TREASURE ISLAND - COINS AND PRECIOUS METALS
America’s success in securing her boarders, triumphing over her adversaries, protecting her trade routes and fixing her role as leader in the 20th Century rested, without a doubt, on a well-funded military. That is a fact. Since World War II America assumed responsibility to maintain a stable global order in her strategic self-interest.
In a dangerous, roiling world awash with anti-American sentiment, our national defense is critical not only to the security of our homeland, but to a stable global order.
Today, our strategic interests are at risk. This serious situation occurs at a time when our economy and the world’s economy is exceedingly fragile verging on collapse. The world is increasingly unstable.
Last year congress chose to raise our national debt ceiling in order to borrow more and more money to spend improvidently. To gain Democrat support for the increased debt ceiling and to keep the government running the Republicans agreed to drastic cuts in military spending. These particular cuts in defense spending are known as “sequestration.”
Sequestration looks like this. In 2011 the Obama administration proposed a $487 billion cut from the military over 10 years. Of even greater concern is the congressional Budget Control Act that takes effect on January 2, 2013. This will require $1.2 trillion in federal spending cuts over 10 years. Those cuts will be split evenly between military and domestic programs, the military alone absorbing a full one half of all cuts. Between Obama’s $487 billion cut and the Budget Control Act cut of $500 billion, the effect will be to cut all military spending by almost $1 trillion over 10 years at the rate of $100 billion a year.
The Marine Corps would almost immediately lose 10 percent of its force. The Army’s manpower would be reduced to about its post-World War II level. The Navy would shrink to the smallest since World War I. Furthermore, the Department of Defense would lose thousands of civilian employees resulting in the smallest workforce in its history.
Critics of defense spending, including some of my libertarian friends, assert that even more can be cut from national defense. They observe that we spend more on defense than do the next 20 nations combined. A smaller military would restrict unwise adventures overseas making some interventions operationally impossible. They contend a large military force only encourages adventurism violating the premise of a republic with a small, limited government.
That said, the world is unpredictable and growing more so. Wars break out between old allies as well as old enemies. Germany was friendly toward America in 1932 and hostile in 1941. Russia was an ally in 1945 but used North Korea as a surrogate to kill Americans five years later. The Soviet Union went from Cold War enemy in 1989 to a passive Russian state under Boris Yeltsin to an antagonist under Vladimir Putin all in the space of 25 years. Anti-American authoritarian trends continue to grow in Bolivia, Ecuador, Nicaragua, Peru and Venezuela.
The nuclear threat from North Korea, Iran, China, Russia and an unstable Pakistan continues to grow. Our nuclear arsenal deters adventurism.
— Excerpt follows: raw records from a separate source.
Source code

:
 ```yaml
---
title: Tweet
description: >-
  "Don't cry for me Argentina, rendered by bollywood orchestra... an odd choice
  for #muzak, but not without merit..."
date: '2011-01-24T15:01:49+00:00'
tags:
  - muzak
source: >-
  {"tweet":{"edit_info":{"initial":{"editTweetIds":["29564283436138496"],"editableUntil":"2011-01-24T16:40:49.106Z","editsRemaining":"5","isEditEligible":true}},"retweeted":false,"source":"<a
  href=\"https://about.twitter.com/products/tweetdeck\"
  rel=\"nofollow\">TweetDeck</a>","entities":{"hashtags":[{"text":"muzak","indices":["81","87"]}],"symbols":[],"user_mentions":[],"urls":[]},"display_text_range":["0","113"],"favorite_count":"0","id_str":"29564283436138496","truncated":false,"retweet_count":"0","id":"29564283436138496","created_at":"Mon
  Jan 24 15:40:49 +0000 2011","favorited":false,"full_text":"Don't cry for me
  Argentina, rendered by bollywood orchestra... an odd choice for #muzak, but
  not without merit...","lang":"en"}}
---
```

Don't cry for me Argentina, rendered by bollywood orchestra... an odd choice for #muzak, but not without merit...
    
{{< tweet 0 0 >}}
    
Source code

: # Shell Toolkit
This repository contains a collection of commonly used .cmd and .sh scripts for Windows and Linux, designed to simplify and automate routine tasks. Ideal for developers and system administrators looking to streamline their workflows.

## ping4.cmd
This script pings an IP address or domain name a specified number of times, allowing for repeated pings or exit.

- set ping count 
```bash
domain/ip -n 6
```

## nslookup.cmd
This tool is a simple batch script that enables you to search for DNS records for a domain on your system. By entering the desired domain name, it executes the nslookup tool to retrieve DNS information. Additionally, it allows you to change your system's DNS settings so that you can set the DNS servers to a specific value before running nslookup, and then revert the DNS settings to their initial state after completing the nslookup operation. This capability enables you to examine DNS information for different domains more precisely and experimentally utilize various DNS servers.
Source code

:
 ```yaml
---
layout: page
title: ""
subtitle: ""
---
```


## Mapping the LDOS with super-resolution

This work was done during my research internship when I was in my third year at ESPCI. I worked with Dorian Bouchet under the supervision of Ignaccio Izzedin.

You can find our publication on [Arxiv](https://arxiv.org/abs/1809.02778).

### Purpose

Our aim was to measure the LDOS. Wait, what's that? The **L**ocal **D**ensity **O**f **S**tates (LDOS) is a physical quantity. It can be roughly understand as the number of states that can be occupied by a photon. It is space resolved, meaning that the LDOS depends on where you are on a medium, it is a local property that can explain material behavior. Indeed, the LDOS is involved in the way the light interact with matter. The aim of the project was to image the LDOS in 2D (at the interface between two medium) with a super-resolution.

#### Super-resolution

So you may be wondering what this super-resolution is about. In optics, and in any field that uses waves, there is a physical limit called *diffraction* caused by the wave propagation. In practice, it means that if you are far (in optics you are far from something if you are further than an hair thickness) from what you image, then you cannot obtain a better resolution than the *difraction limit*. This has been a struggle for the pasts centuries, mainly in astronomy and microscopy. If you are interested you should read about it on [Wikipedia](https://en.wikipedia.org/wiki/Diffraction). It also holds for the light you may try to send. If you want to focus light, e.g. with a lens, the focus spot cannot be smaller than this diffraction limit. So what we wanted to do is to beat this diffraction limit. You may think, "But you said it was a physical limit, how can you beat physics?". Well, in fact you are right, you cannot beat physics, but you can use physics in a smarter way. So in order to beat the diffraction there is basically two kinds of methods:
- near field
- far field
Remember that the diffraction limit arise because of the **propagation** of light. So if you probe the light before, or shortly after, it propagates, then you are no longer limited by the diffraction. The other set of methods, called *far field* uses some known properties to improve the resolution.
For this reason South Korea, Japan and Taiwan see no need to develop their own stockpiles.
In the face of American cutbacks in military preparedness, why shouldn’t nations around the world see this as a reflection of a society whose priorities no longer include meeting aggression with overwhelming military force? For their own security they will conclude military options are in their best self-interest.
Because of America’s strong military, our rivals such as Russia and China are discouraged from taking over their neighbors. America’s military strength ensures the safety of the seas and protects global commerce for all. This encourages the world’s bad actors to resort to bombast rather than bombs.
On a lesser scale, genocide in Africa, Syria and the Balkans; an Arab Spring turned sour; piracy in the Red Sea; and a rejuvenated al-Qaeda and Taliban pose further threats to stability. Every dollar cut from our military defense reduces America’s flexibility to deal with these real threats and crises.
Formation of our current and future national defense policies beg an answer to a very pertinent question. Is it in our national interest to deter aggression and maintain a stable global order?
If the answer is “yes” then a 4 to 5 percent investment of our Gross Domestic Product, as we have seen for the last 70 years, is acceptable.
If the answer is “no,” then America can no longer meet its responsibilities as a leader in the free world. The world will change, and not for the better. America and the many nations that work together with us will certainly be less safe. Radical cuts in defense spending means America must sit on the sidelines and observe as the world grows more dangerous.
For voters on November 6 and policy makers that follow, a well-funded national defense becomes a critical judgment call.